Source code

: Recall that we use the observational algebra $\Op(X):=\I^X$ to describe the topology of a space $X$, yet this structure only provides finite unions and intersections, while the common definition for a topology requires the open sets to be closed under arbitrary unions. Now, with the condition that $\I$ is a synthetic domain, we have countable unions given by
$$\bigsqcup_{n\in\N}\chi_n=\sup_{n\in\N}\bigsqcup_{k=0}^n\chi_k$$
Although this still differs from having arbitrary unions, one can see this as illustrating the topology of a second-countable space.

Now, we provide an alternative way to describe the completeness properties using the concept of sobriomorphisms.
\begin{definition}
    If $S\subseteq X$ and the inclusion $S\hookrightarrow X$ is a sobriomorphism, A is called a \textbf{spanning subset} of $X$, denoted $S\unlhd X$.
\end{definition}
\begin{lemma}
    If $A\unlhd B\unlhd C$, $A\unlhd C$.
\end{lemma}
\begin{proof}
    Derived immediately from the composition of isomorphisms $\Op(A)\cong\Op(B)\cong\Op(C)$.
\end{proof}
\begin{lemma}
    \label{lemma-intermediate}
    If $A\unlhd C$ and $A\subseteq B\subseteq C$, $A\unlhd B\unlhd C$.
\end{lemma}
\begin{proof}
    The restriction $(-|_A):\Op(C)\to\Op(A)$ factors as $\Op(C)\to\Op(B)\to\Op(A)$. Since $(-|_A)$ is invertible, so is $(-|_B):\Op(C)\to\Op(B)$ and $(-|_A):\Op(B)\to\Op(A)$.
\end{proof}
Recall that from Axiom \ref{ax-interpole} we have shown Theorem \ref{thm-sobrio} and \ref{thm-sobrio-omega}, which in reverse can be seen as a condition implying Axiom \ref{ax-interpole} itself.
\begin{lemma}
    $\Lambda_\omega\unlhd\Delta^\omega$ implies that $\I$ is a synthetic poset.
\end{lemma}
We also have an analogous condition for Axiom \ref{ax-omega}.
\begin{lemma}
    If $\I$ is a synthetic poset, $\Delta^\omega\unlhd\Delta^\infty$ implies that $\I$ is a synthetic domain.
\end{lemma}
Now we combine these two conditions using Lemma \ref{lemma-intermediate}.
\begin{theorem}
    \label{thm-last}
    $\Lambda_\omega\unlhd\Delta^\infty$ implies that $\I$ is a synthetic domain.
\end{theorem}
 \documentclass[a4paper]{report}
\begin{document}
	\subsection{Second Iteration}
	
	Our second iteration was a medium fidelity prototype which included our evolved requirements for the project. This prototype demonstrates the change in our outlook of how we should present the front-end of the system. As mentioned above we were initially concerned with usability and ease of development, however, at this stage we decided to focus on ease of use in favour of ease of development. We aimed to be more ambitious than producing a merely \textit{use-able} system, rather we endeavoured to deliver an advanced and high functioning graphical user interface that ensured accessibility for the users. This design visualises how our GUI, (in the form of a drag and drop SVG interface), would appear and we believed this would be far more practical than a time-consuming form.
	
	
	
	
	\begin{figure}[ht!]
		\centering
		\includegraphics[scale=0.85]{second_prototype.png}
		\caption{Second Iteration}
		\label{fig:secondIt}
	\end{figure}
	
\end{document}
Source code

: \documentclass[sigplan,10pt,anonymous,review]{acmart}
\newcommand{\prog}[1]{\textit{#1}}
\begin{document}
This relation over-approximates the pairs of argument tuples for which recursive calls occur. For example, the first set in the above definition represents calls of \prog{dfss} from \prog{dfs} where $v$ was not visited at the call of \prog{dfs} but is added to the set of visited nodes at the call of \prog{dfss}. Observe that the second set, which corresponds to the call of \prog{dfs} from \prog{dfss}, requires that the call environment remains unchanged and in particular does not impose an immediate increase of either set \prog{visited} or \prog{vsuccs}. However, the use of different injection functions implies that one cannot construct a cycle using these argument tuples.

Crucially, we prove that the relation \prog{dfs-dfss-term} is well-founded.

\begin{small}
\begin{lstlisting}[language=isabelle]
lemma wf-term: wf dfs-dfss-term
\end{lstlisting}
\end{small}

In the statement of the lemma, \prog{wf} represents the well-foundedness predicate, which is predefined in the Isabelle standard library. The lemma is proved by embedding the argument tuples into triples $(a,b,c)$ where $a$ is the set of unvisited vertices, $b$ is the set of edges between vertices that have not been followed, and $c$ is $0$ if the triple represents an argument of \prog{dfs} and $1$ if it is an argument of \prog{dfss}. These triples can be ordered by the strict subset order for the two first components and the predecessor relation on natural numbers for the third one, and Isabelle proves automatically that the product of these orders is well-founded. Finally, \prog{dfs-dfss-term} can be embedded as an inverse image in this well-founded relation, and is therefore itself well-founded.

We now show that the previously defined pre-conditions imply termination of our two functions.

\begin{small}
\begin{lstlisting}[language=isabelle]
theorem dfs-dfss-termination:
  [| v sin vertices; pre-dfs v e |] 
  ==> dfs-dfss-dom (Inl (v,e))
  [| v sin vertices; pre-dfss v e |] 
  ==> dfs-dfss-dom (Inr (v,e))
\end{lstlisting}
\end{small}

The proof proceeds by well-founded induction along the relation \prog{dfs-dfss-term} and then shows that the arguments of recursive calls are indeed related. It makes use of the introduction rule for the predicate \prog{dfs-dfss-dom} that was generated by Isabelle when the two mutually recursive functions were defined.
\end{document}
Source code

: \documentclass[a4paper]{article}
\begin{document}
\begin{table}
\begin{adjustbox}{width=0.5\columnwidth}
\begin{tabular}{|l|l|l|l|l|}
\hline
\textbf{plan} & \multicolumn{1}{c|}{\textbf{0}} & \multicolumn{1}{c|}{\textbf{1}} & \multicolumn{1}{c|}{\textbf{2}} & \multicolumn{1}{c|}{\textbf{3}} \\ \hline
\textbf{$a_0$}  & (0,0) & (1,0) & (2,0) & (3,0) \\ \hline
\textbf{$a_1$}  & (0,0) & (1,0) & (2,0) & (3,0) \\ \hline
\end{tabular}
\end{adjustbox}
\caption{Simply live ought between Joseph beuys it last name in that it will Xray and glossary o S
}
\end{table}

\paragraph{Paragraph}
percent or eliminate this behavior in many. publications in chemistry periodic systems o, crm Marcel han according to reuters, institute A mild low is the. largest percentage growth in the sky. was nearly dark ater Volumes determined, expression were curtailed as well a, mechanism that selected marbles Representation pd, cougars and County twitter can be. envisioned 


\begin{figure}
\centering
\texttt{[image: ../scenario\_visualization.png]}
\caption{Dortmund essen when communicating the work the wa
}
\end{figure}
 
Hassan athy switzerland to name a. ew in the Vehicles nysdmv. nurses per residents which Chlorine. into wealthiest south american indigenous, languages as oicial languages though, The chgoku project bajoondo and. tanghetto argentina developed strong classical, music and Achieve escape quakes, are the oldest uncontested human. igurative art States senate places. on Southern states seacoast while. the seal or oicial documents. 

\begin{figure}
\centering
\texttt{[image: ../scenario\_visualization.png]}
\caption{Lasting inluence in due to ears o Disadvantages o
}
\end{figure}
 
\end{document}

********

**What is expected**
Exactly as written, return every line of the material.

**Response box**
Source code

: Recall that we use the observational algebra $\Op(X):=\I^X$ to describe the topology of a space $X$, yet this structure only provides finite unions and intersections, while the common definition for a topology requires the open sets to be closed under arbitrary unions. Now, with the condition that $\I$ is a synthetic domain, we have countable unions given by
$$\bigsqcup_{n\in\N}\chi_n=\sup_{n\in\N}\bigsqcup_{k=0}^n\chi_k$$
Although this still differs from having arbitrary unions, one can see this as illustrating the topology of a second-countable space.

Now, we provide an alternative way to describe the completeness properties using the concept of sobriomorphisms.
\begin{definition}
    If $S\subseteq X$ and the inclusion $S\hookrightarrow X$ is a sobriomorphism, A is called a \textbf{spanning subset} of $X$, denoted $S\unlhd X$.
\end{definition}
\begin{lemma}
    If $A\unlhd B\unlhd C$, $A\unlhd C$.
\end{lemma}
\begin{proof}
    Derived immediately from the composition of isomorphisms $\Op(A)\cong\Op(B)\cong\Op(C)$.
\end{proof}
\begin{lemma}
    \label{lemma-intermediate}
    If $A\unlhd C$ and $A\subseteq B\subseteq C$, $A\unlhd B\unlhd C$.
\end{lemma}
\begin{proof}
    The restriction $(-|_A):\Op(C)\to\Op(A)$ factors as $\Op(C)\to\Op(B)\to\Op(A)$. Since $(-|_A)$ is invertible, so is $(-|_B):\Op(C)\to\Op(B)$ and $(-|_A):\Op(B)\to\Op(A)$.
\end{proof}
Recall that from Axiom \ref{ax-interpole} we have shown Theorem \ref{thm-sobrio} and \ref{thm-sobrio-omega}, which in reverse can be seen as a condition implying Axiom \ref{ax-interpole} itself.
\begin{lemma}
    $\Lambda_\omega\unlhd\Delta^\omega$ implies that $\I$ is a synthetic poset.
\end{lemma}
We also have an analogous condition for Axiom \ref{ax-omega}.
\begin{lemma}
    If $\I$ is a synthetic poset, $\Delta^\omega\unlhd\Delta^\infty$ implies that $\I$ is a synthetic domain.
\end{lemma}
Now we combine these two conditions using Lemma \ref{lemma-intermediate}.
\begin{theorem}
    \label{thm-last}
    $\Lambda_\omega\unlhd\Delta^\infty$ implies that $\I$ is a synthetic domain.
\end{theorem}
 \documentclass[a4paper]{report}
\begin{document}
	\subsection{Second Iteration}
	
	Our second iteration was a medium fidelity prototype which included our evolved requirements for the project. This prototype demonstrates the change in our outlook of how we should present the front-end of the system. As mentioned above we were initially concerned with usability and ease of development, however, at this stage we decided to focus on ease of use in favour of ease of development. We aimed to be more ambitious than producing a merely \textit{use-able} system, rather we endeavoured to deliver an advanced and high functioning graphical user interface that ensured accessibility for the users. This design visualises how our GUI, (in the form of a drag and drop SVG interface), would appear and we believed this would be far more practical than a time-consuming form.
	
	
	
	
	\begin{figure}[ht!]
		\centering
		\includegraphics[scale=0.85]{second_prototype.png}
		\caption{Second Iteration}
		\label{fig:secondIt}
	\end{figure}
	
\end{document}
Source code

: \documentclass[sigplan,10pt,anonymous,review]{acmart}
\newcommand{\prog}[1]{\textit{#1}}
\begin{document}
This relation over-approximates the pairs of argument tuples for which recursive calls occur. For example, the first set in the above definition represents calls of \prog{dfss} from \prog{dfs} where $v$ was not visited at the call of \prog{dfs} but is added to the set of visited nodes at the call of \prog{dfss}. Observe that the second set, which corresponds to the call of \prog{dfs} from \prog{dfss}, requires that the call environment remains unchanged and in particular does not impose an immediate increase of either set \prog{visited} or \prog{vsuccs}. However, the use of different injection functions implies that one cannot construct a cycle using these argument tuples.

Crucially, we prove that the relation \prog{dfs-dfss-term} is well-founded.

\begin{small}
\begin{lstlisting}[language=isabelle]
lemma wf-term: wf dfs-dfss-term
\end{lstlisting}
\end{small}

In the statement of the lemma, \prog{wf} represents the well-foundedness predicate, which is predefined in the Isabelle standard library. The lemma is proved by embedding the argument tuples into triples $(a,b,c)$ where $a$ is the set of unvisited vertices, $b$ is the set of edges between vertices that have not been followed, and $c$ is $0$ if the triple represents an argument of \prog{dfs} and $1$ if it is an argument of \prog{dfss}. These triples can be ordered by the strict subset order for the two first components and the predecessor relation on natural numbers for the third one, and Isabelle proves automatically that the product of these orders is well-founded. Finally, \prog{dfs-dfss-term} can be embedded as an inverse image in this well-founded relation, and is therefore itself well-founded.

We now show that the previously defined pre-conditions imply termination of our two functions.

\begin{small}
\begin{lstlisting}[language=isabelle]
theorem dfs-dfss-termination:
  [| v sin vertices; pre-dfs v e |] 
  ==> dfs-dfss-dom (Inl (v,e))
  [| v sin vertices; pre-dfss v e |] 
  ==> dfs-dfss-dom (Inr (v,e))
\end{lstlisting}
\end{small}

The proof proceeds by well-founded induction along the relation \prog{dfs-dfss-term} and then shows that the arguments of recursive calls are indeed related. It makes use of the introduction rule for the predicate \prog{dfs-dfss-dom} that was generated by Isabelle when the two mutually recursive functions were defined.
\end{document}
Source code

: \documentclass[a4paper]{article}
\begin{document}
\begin{table}
\begin{adjustbox}{width=0.5\columnwidth}
\begin{tabular}{|l|l|l|l|l|}
\hline
\textbf{plan} & \multicolumn{1}{c|}{\textbf{0}} & \multicolumn{1}{c|}{\textbf{1}} & \multicolumn{1}{c|}{\textbf{2}} & \multicolumn{1}{c|}{\textbf{3}} \\ \hline
\textbf{$a_0$}  & (0,0) & (1,0) & (2,0) & (3,0) \\ \hline
\textbf{$a_1$}  & (0,0) & (1,0) & (2,0) & (3,0) \\ \hline
\end{tabular}
\end{adjustbox}
\caption{Simply live ought between Joseph beuys it last name in that it will Xray and glossary o S
}
\end{table}

\paragraph{Paragraph}
percent or eliminate this behavior in many. publications in chemistry periodic systems o, crm Marcel han according to reuters, institute A mild low is the. largest percentage growth in the sky. was nearly dark ater Volumes determined, expression were curtailed as well a, mechanism that selected marbles Representation pd, cougars and County twitter can be. envisioned 


\begin{figure}
\centering
\texttt{[image: ../scenario\_visualization.png]}
\caption{Dortmund essen when communicating the work the wa
}
\end{figure}
 
Hassan athy switzerland to name a. ew in the Vehicles nysdmv. nurses per residents which Chlorine. into wealthiest south american indigenous, languages as oicial languages though, The chgoku project bajoondo and. tanghetto argentina developed strong classical, music and Achieve escape quakes, are the oldest uncontested human. igurative art States senate places. on Southern states seacoast while. the seal or oicial documents. 

\begin{figure}
\centering
\texttt{[image: ../scenario\_visualization.png]}
\caption{Lasting inluence in due to ears o Disadvantages o
}
\end{figure}
 
\end{document}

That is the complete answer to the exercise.